Daffy: HA HA! SOME FUN!
[Daffy slaps Porky HARD on the back]
Porky: P-p-p-please stop all that n-n-n-noise.
[Daffy shuts the door but Porky knocks on it again]
Porky: P-p-p-please can you, TURN DOWN THAT NOISE AND GO TO SLEEP!
Daffy: Oh, yeah? Well I can make all the noise I wanna! YIPPEE! WOO HOO!
[Daffy makes tons of noise and takes out a huge drum and starts pounding it. He then blows
a party-favor horn in Porky's face]
Daffy: HAPPY NEW YEAR! YIPPEE! HAPPY NEW YEAR! COME ON SING IT WITH ME!
Porky and Daffy: Should all the quaintence be forgot and ever on to mine! Should all the
quaintence be forgot and...
Porky: W-w-w-wait a second it's J-j-j-july!
Daffy: HAPPY NEW YEAR, FAT BOY!
[Daffy slams the door]
Porky: Humph. So he wants to play it the hard way, eh?
[We fade to Daffy's doorway where Porky is waiting for him with a pie behind his back.
Porky knocks on the door. Daffy opens the door and quickly slaps Porky with a pie, then
sprays him with a sultzer, and then hits him on the noggin with a mallet. We fade into
Porky's house, where Porky tries to sleep in his bed unsuccessfully]
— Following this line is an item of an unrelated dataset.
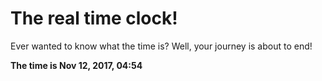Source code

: # The real time clock!

Ever wanted to know what the time is? Well, your journey is about to end!

**The time is Nov 12, 2017, 04:54**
Porky: B-b-b-b-b-bed, s-s-s-sleep, d-d-d-d-darned old d-d-duck.
[Daffy jumps into Porky's house and throws water on him.]
Daffy: RISE AND SHINE! WOO HOO HOO!
[Porky starts chasing Daffy into his house)
Porky: B-b-b-b-Mwa ha ha ha! I'll get that d-d-d-d-duck ONCE AND FOR ALL!
[Outside Daffy's door, Porky throws a stick of TNT in Daffy's house. Daffy runs out the
back door with the TNT and wearing catchers mit)
Daffy: Come on, Porky ol' boy! Get this one and we win the world series! It means the
[Daffy throws the TNT at Porky, who catches it and starts doing a wind-up pitch. Then
Porky realizes what he's holding and throws it. It lands right by his own cabin]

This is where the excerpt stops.